- Records shown
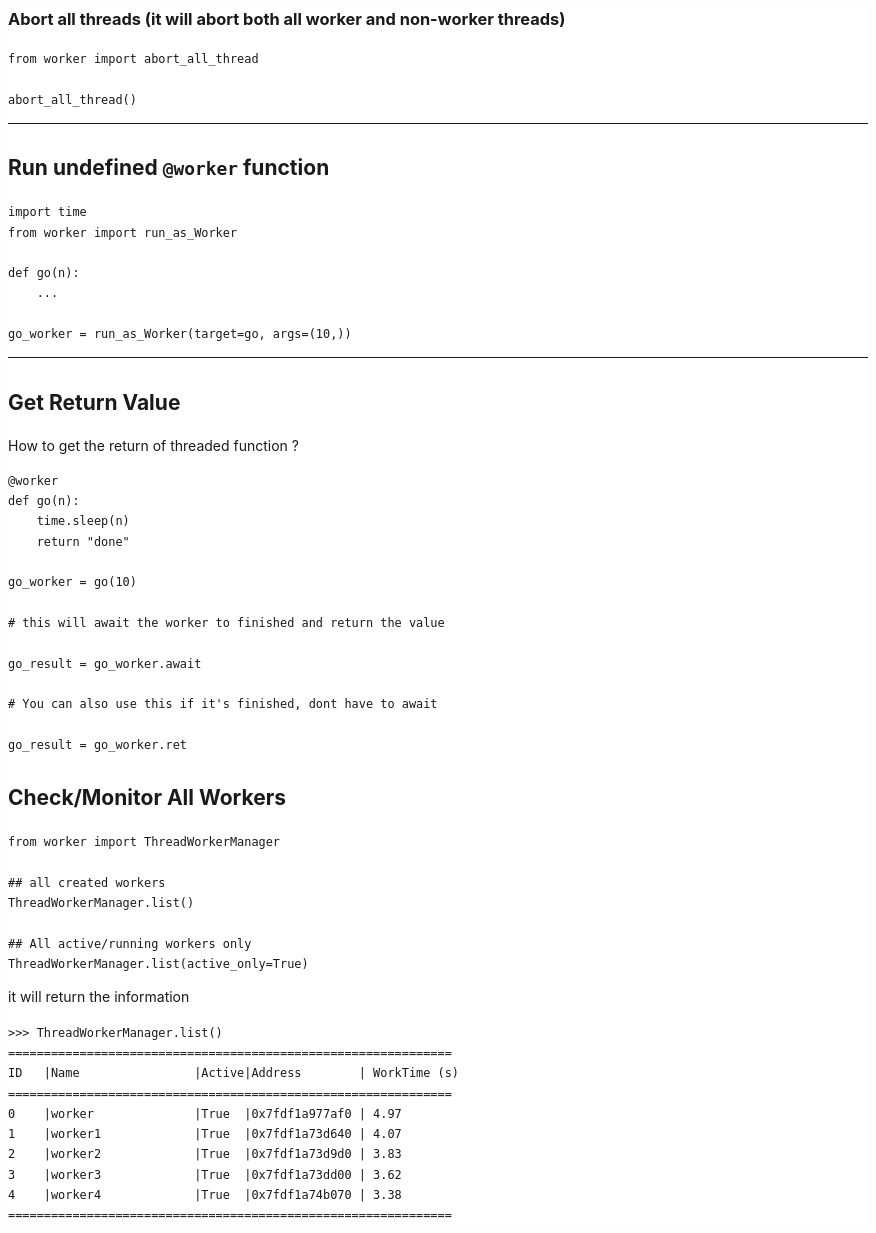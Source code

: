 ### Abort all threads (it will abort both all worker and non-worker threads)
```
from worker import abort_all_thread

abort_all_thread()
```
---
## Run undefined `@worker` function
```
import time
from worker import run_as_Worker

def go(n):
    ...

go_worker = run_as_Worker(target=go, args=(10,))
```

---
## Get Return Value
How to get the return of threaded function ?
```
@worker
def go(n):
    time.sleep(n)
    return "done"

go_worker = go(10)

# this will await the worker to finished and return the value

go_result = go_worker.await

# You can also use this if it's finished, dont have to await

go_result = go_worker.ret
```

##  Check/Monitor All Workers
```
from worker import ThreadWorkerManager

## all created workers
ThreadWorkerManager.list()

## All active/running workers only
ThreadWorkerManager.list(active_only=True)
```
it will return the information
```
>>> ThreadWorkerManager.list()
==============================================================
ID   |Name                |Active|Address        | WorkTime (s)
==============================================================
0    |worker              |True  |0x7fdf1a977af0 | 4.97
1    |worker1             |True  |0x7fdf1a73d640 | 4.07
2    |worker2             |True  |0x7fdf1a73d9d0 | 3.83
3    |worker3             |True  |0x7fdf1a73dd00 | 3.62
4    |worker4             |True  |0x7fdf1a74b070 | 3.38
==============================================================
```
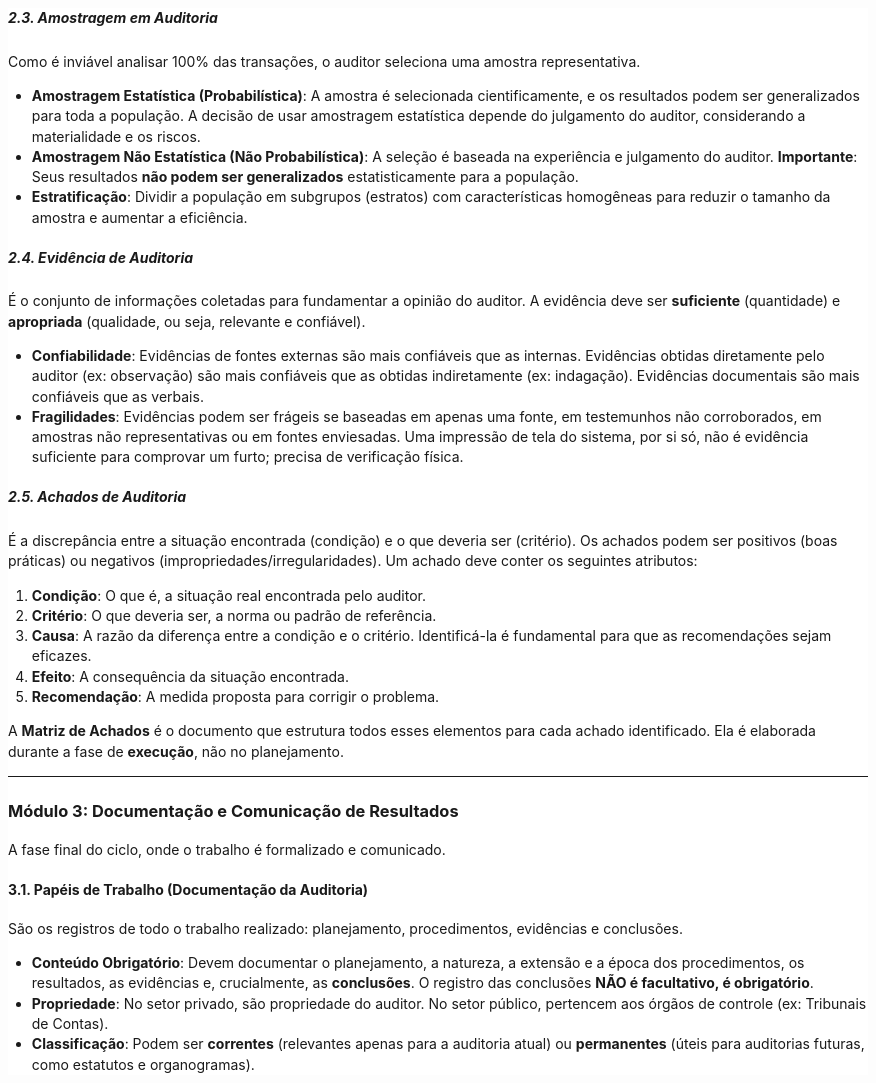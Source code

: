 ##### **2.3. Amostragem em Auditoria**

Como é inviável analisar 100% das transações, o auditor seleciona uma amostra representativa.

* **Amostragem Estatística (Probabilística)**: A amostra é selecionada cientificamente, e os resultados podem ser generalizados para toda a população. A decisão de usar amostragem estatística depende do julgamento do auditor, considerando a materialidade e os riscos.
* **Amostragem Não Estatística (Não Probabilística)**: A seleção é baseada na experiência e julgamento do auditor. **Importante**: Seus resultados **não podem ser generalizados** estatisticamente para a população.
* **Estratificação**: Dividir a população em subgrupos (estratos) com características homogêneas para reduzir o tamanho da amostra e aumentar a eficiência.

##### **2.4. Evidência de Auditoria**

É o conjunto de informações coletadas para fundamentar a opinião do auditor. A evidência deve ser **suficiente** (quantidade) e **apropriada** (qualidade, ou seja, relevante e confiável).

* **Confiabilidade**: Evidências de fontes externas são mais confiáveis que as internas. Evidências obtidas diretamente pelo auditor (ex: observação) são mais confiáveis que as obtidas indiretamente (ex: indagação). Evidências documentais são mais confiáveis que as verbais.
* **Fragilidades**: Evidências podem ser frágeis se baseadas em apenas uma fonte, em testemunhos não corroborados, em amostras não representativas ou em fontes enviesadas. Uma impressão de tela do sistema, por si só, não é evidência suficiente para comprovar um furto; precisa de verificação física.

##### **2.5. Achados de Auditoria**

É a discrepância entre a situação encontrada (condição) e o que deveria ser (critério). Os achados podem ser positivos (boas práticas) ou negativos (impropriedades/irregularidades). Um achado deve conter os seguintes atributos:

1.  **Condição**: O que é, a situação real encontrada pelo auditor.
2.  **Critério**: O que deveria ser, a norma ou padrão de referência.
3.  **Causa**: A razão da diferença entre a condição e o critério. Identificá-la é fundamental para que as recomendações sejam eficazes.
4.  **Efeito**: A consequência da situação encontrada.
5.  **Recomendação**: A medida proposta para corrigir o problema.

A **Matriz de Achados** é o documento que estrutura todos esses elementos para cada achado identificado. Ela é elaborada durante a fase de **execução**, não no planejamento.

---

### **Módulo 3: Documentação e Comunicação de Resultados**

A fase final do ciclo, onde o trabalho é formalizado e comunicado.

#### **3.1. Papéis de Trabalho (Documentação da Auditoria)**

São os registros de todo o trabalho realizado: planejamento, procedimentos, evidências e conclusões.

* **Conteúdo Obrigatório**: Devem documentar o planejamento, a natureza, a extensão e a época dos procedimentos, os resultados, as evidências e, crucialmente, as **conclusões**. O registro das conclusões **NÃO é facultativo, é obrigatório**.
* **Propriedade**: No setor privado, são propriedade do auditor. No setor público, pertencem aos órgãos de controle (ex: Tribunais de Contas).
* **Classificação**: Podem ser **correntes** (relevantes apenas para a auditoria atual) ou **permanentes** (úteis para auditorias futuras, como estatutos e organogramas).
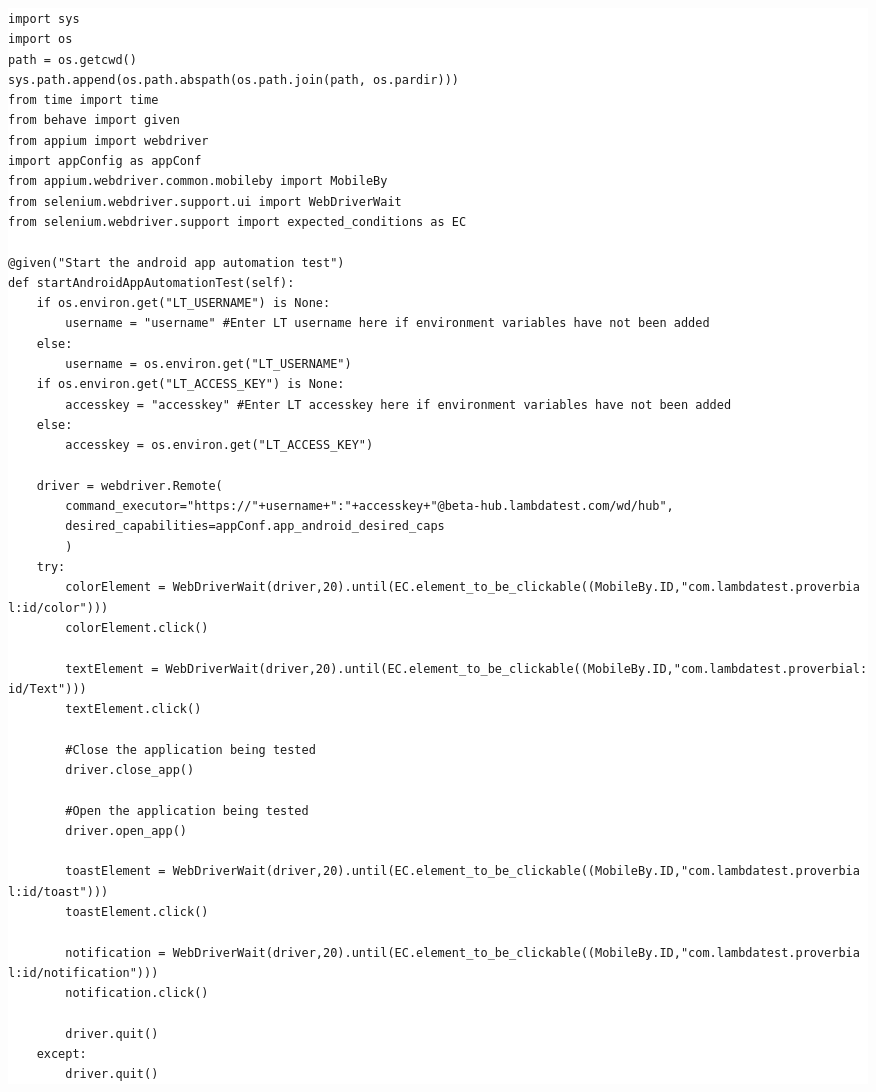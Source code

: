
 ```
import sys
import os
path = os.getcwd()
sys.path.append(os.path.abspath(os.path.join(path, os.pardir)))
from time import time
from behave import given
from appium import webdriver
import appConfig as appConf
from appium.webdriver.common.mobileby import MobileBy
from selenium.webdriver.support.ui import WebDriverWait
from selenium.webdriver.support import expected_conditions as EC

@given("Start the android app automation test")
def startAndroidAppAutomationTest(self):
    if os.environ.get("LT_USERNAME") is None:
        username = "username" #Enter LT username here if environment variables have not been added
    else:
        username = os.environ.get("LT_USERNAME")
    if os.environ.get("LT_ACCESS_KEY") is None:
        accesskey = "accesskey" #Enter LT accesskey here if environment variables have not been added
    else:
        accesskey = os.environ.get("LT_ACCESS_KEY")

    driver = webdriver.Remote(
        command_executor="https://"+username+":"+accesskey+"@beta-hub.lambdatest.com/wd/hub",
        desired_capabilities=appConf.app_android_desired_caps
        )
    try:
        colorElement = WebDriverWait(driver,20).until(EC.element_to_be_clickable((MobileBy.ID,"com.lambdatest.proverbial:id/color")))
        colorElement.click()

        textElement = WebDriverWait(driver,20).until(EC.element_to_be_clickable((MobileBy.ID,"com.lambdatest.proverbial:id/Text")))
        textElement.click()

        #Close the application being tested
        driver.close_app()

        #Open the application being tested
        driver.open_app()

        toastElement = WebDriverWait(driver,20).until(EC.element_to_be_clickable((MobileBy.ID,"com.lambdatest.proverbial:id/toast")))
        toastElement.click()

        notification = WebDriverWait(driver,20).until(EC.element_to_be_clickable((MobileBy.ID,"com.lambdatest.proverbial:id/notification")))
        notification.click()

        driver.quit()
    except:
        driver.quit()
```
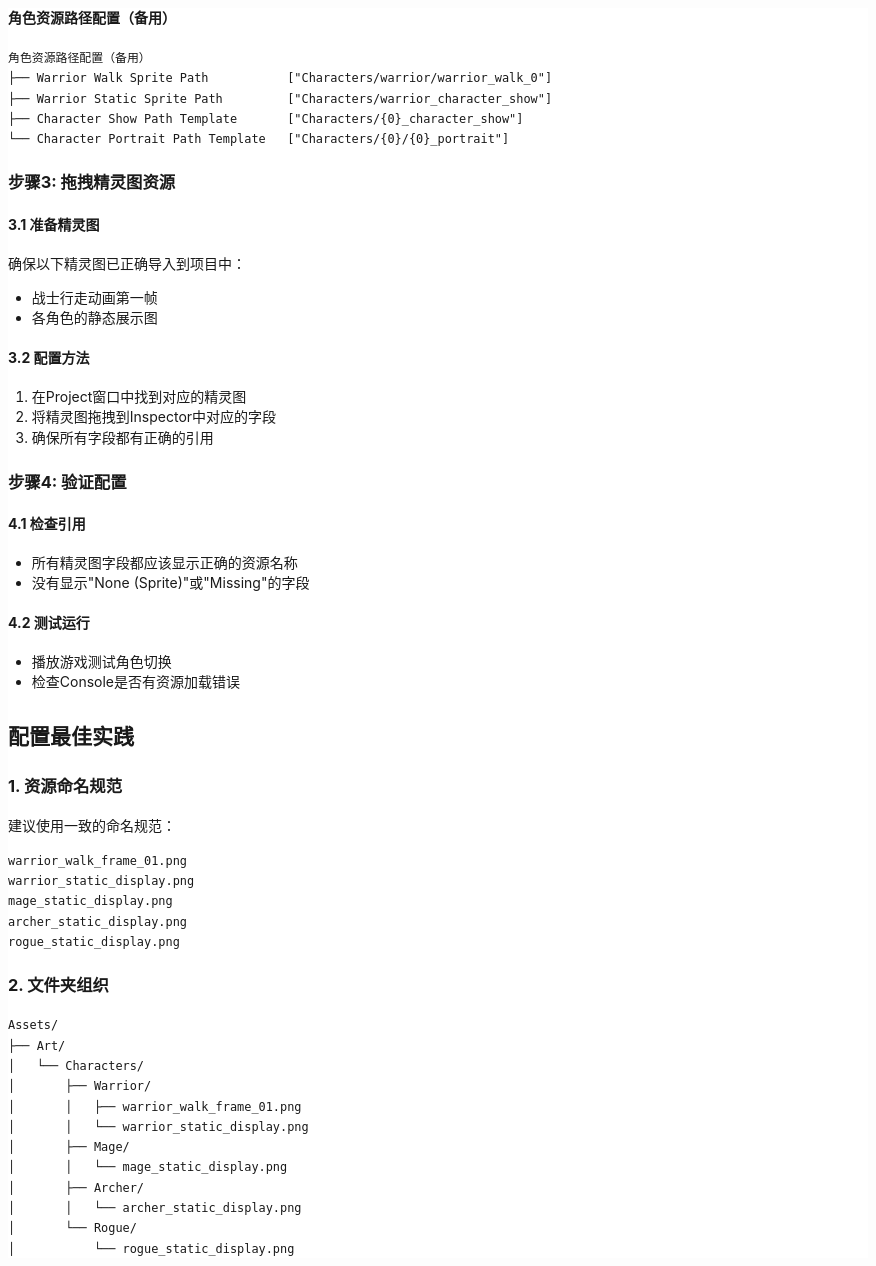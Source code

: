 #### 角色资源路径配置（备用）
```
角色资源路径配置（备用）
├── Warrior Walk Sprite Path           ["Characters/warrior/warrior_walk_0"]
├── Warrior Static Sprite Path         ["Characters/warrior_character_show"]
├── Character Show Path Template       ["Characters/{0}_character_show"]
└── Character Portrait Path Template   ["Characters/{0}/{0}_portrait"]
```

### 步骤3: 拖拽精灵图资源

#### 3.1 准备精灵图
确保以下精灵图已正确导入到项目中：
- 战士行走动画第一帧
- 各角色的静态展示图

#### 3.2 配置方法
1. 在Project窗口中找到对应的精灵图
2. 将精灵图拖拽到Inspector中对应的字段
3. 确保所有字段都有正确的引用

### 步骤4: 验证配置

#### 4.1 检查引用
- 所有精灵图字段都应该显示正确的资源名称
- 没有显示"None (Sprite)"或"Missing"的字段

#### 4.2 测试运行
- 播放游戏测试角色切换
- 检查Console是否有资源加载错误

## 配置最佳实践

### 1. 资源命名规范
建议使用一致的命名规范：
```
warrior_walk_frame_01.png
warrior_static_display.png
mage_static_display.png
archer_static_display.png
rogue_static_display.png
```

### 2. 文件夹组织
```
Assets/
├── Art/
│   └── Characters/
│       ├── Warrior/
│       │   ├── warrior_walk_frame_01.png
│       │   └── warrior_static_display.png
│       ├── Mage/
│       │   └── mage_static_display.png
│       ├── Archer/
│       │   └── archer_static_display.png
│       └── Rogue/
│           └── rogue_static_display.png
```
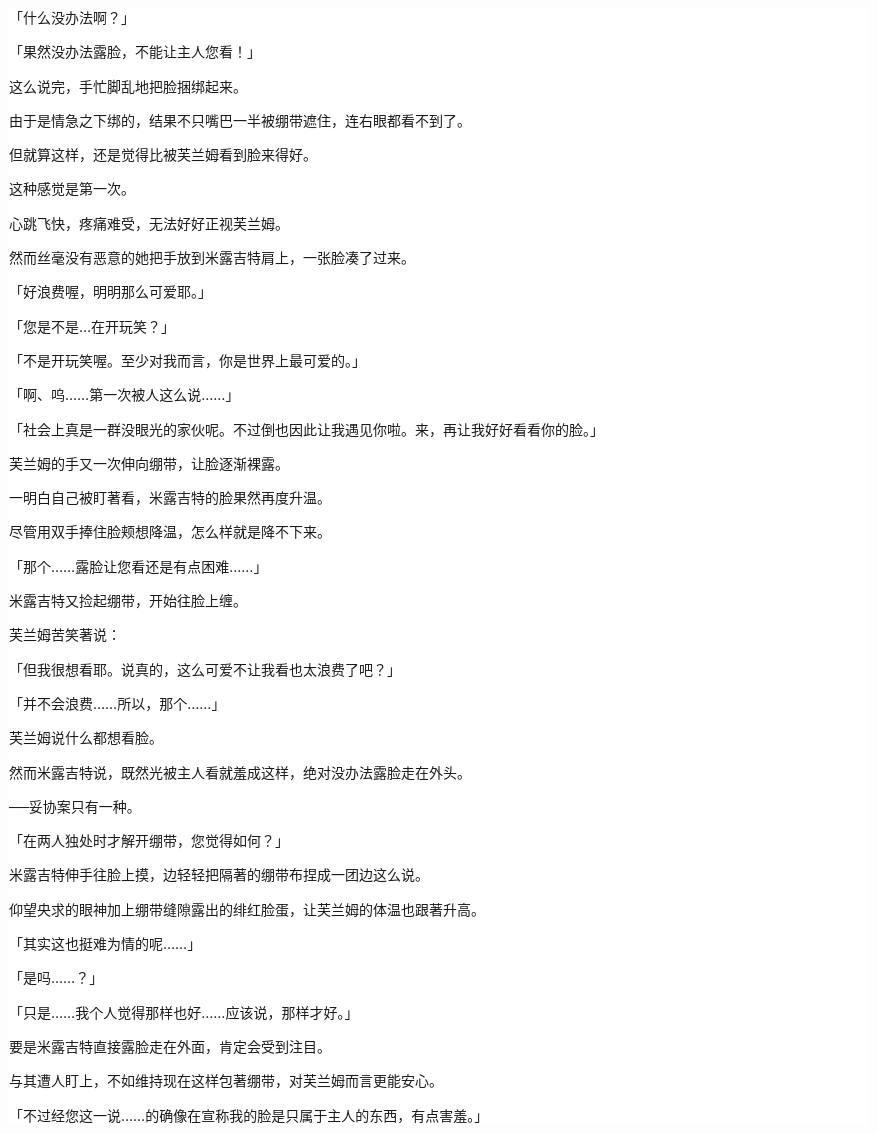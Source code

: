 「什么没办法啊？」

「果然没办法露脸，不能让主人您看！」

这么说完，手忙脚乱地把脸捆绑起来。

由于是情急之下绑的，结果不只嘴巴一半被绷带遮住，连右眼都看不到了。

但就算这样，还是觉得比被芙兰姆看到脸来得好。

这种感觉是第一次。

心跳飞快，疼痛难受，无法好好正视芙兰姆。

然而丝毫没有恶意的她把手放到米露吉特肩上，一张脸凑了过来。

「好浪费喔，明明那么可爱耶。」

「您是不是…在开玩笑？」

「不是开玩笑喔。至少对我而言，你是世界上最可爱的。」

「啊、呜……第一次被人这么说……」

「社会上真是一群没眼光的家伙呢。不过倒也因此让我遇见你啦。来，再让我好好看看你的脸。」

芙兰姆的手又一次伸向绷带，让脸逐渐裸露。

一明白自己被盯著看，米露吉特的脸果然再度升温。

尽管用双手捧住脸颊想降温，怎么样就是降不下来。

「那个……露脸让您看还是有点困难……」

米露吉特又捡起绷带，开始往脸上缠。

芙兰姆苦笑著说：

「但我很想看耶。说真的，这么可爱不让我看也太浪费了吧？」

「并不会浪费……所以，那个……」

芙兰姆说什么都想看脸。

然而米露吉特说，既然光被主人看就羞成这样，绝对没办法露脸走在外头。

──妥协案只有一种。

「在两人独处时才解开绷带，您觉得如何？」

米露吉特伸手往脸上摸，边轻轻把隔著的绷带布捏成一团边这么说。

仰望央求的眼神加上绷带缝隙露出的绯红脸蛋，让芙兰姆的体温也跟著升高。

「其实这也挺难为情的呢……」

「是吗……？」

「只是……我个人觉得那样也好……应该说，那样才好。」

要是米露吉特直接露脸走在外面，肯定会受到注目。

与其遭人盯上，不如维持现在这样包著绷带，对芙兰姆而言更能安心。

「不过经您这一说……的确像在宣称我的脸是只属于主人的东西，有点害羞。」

- What the exercise asks
Exactly the lines from the one containing "芙兰姆的手又一次伸向绷带，让脸逐渐裸露。" to the last line of the entries above must be duplicated, with both of those lines included and nothing more.

- Response area
芙兰姆的手又一次伸向绷带，让脸逐渐裸露。

一明白自己被盯著看，米露吉特的脸果然再度升温。

尽管用双手捧住脸颊想降温，怎么样就是降不下来。

「那个……露脸让您看还是有点困难……」

米露吉特又捡起绷带，开始往脸上缠。

芙兰姆苦笑著说：

「但我很想看耶。说真的，这么可爱不让我看也太浪费了吧？」

「并不会浪费……所以，那个……」

芙兰姆说什么都想看脸。

然而米露吉特说，既然光被主人看就羞成这样，绝对没办法露脸走在外头。

──妥协案只有一种。

「在两人独处时才解开绷带，您觉得如何？」

米露吉特伸手往脸上摸，边轻轻把隔著的绷带布捏成一团边这么说。

仰望央求的眼神加上绷带缝隙露出的绯红脸蛋，让芙兰姆的体温也跟著升高。

「其实这也挺难为情的呢……」

「是吗……？」

「只是……我个人觉得那样也好……应该说，那样才好。」

要是米露吉特直接露脸走在外面，肯定会受到注目。

与其遭人盯上，不如维持现在这样包著绷带，对芙兰姆而言更能安心。

「不过经您这一说……的确像在宣称我的脸是只属于主人的东西，有点害羞。」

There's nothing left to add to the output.